BRIEF: Once you reach the line that contains "Luis Mondragon Lift +12.9%, Conversion", retype it and each later line exactly as written, stopping only at the end of the listing.

** Opening THE DATA block **

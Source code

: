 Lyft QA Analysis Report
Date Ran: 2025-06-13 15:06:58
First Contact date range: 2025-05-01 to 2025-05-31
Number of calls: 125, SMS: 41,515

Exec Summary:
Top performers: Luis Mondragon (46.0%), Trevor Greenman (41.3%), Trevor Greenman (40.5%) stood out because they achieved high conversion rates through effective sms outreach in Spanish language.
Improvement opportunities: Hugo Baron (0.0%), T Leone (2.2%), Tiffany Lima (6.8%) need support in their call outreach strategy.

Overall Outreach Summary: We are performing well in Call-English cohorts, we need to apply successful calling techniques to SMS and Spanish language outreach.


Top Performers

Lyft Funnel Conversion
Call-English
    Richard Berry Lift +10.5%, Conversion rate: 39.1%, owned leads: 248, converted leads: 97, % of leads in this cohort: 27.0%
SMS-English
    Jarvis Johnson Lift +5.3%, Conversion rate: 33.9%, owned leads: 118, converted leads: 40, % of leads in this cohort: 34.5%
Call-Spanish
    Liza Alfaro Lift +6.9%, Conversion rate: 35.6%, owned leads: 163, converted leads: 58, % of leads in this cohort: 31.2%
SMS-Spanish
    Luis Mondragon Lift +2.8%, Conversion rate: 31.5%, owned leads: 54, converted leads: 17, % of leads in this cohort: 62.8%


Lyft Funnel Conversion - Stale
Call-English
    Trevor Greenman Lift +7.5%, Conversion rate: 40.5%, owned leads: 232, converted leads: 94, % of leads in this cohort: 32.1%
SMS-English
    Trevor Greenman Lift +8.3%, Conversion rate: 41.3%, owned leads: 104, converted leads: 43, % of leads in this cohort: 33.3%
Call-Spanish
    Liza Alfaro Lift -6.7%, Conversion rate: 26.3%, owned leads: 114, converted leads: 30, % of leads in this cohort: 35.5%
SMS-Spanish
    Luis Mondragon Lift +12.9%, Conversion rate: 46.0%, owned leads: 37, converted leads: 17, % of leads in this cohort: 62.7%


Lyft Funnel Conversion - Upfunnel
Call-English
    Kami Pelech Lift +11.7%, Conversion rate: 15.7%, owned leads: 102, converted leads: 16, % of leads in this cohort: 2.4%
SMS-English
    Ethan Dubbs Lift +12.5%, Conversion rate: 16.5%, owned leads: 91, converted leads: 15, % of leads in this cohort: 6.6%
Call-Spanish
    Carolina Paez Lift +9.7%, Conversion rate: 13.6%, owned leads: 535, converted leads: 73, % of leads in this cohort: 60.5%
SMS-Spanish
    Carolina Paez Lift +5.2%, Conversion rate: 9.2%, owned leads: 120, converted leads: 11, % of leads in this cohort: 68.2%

** Closing THE DATA block **

SOLUTION TO THIS EXERCISE:
    Luis Mondragon Lift +12.9%, Conversion rate: 46.0%, owned leads: 37, converted leads: 17, % of leads in this cohort: 62.7%


Lyft Funnel Conversion - Upfunnel
Call-English
    Kami Pelech Lift +11.7%, Conversion rate: 15.7%, owned leads: 102, converted leads: 16, % of leads in this cohort: 2.4%
SMS-English
    Ethan Dubbs Lift +12.5%, Conversion rate: 16.5%, owned leads: 91, converted leads: 15, % of leads in this cohort: 6.6%
Call-Spanish
    Carolina Paez Lift +9.7%, Conversion rate: 13.6%, owned leads: 535, converted leads: 73, % of leads in this cohort: 60.5%
SMS-Spanish
    Carolina Paez Lift +5.2%, Conversion rate: 9.2%, owned leads: 120, converted leads: 11, % of leads in this cohort: 68.2%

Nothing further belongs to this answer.